When Prozac and Zoloft just won't cut it, the chemically imbalanced (or simply unsatisfied) folks in first-time feature filmmaker Sophie Barthes' surrealist comedy “Cold Souls” turn to a company that offers them the ultimate cure: soul extraction, which, as described by the company's president, makes “everything more functional and purposeful.” Paul Giamatti, who plays himself in the film, lands in an emotionally crippling creative slump while rehearsing his role in a production of Chekhov's “Uncle Vanya.” After reading about said company in The New Yorker, the tormented actor elects to undergo said procedure, which involves lying inside a sleek device that looks like an MRI machine manufactured by Apple. Once removed, Giamatti's soul – much to his dismay – is revealed to be a dead ringer for a chick pea, and is placed in cold storage until further notice. Relieved of irksome human burdens like melancholy, remorse and self-doubt, Giamatti feels “hollow” and “lighter,” even though his famously average outward appearance looks droopier than ever.

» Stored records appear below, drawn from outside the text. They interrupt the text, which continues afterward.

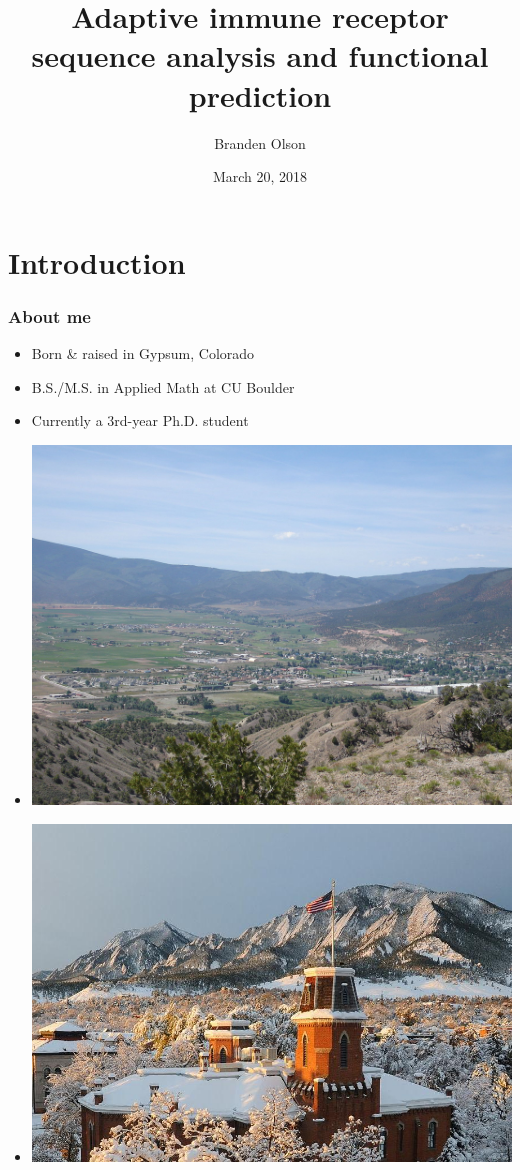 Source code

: \documentclass[mathserif,compress]{beamer}
\title[]{Adaptive immune receptor sequence analysis and functional prediction}
\author[]
{Branden Olson}
\date[March 20, 2018]
{March 20, 2018}
\institute[]
{
Fred Hutchinson Cancer Research Center
}
\renewcommand\;{\,}
\begin{document}
\begin{frame}[noframenumbering]
  \titlepage
\end{frame}

\section{Introduction}

\begin{frame}\frametitle{About me}
\begin{center}
\begin{minipage}{0.49\linewidth}
\begin{itemize}
\bigskip
\item Born \& raised in Gypsum, Colorado
\bigskip
\item B.S./M.S. in Applied Math at CU Boulder
\bigskip
\item Currently a 3rd-year Ph.D. student
\end{itemize}
\end{minipage}
\begin{minipage}{0.49\linewidth}
\begin{itemize}
\item[]
\includegraphics[width=\linewidth]{Images/Gypsum.jpg}
\bigskip
\item[]
\begin{center}
\includegraphics[width=\linewidth]{Images/Boulder.jpg}

\end{center}
\end{itemize}
\end{minipage}
\end{center}
\end{frame}
\end{document}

It doesn't take long for complications to ensue. His droopiness is soon coupled with loopiness, and – much to his wife's and director's dismay – he begins to lose control of his inner monologue, among other things. Once he has the soul of a Russian poet implanted (the feed works both ways, and the business has a shady international market), he does nail his stage performance, but his chick pea winds up in St. Petersburg, transferred into the body of a talentless soap star who's husband dictates the Russian soul trade.

Giamatti – who really let himself go for the role, his facial hair so overgrown it seems to curl over his teeth – has a ball with the waggish self-parody, and once again captures the frustations of a poor schlub who's as real as any guy you'd pass on the street. When Barthes follows him (which is through about 90 percent of the movie), her handheld camera is loose and shaky – in sync with his precarious state of being. Her somber, gray palette, accented with fuzzy wisps of light, is a good match for the film's deadpan humor, and strongly conveys the adrift tone of Giamatti's literal soul search (especially when that search takes him to the appropriately gloomy landscapes of Russia).

Of course, Barthes' script owes much of its inspiration to Charlie Kaufman, whose similar “Being John Malkovich” and “Eternal Sunshine of the Spotless Mind” were never far from my thoughts throughout “Cold Souls.” However, the cinema certainly has room for more quirky, existential explorers, and the ideas presented in this reasonably impressive debut suggest that Barthes is a talent to watch. Surprisingly, one of the areas in which her movie falls short is the development/treatment of the female characters. It's Giamatti's journey, yes, but the dynamite talents of Emily Watson are wasted in the thankless role of Giamatti's little-seen wife; and Dina Korzun, who's soul-trafficking Russian mule is without question the most interesting part of the story, is a little short-changed by a screenplay that doesn't care enough about her character.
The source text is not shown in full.